Task to carry out: All lines holding the word "input" are to be copied from the records beneath.

Study material:
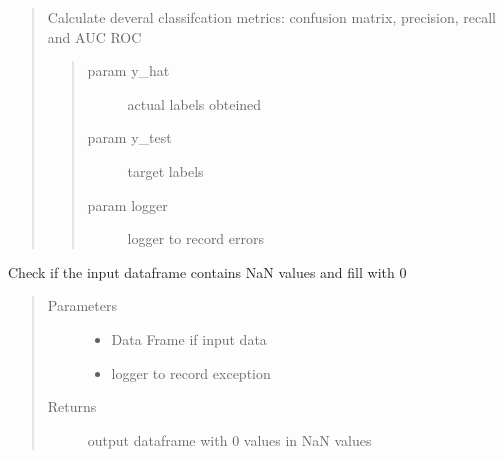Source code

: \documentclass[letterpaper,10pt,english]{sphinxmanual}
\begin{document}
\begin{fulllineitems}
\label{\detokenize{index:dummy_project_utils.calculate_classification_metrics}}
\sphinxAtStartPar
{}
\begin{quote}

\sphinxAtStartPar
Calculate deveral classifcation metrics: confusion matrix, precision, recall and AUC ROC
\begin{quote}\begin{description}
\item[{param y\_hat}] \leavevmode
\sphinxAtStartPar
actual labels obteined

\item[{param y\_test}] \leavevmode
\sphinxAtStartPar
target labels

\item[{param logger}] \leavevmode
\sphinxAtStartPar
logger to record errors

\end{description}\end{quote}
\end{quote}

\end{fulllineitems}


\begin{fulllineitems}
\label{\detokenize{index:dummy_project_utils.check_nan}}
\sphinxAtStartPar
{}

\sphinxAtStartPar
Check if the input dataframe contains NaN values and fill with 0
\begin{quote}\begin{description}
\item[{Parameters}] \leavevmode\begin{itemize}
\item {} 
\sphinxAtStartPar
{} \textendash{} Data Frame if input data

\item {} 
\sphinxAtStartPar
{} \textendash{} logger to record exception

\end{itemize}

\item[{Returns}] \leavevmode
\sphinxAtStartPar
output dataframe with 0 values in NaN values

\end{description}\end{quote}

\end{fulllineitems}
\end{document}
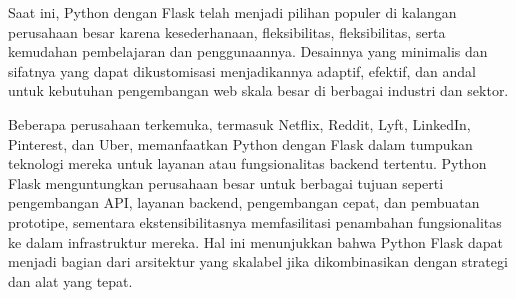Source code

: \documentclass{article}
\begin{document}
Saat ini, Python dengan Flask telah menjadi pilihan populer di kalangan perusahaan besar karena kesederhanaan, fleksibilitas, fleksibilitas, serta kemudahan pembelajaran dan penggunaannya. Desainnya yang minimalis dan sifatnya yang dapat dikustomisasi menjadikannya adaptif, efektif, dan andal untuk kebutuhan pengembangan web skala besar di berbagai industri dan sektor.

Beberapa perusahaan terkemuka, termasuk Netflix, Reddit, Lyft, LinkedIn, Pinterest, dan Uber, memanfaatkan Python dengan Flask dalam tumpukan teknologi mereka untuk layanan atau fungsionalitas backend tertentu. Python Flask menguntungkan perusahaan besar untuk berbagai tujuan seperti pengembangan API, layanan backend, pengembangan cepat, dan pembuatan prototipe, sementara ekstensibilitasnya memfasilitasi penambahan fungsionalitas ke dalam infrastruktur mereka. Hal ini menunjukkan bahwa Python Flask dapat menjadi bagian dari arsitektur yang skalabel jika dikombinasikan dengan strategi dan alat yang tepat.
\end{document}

Output of the task:
Check if the input dataframe contains NaN values and fill with 0
{} \textendash{} Data Frame if input data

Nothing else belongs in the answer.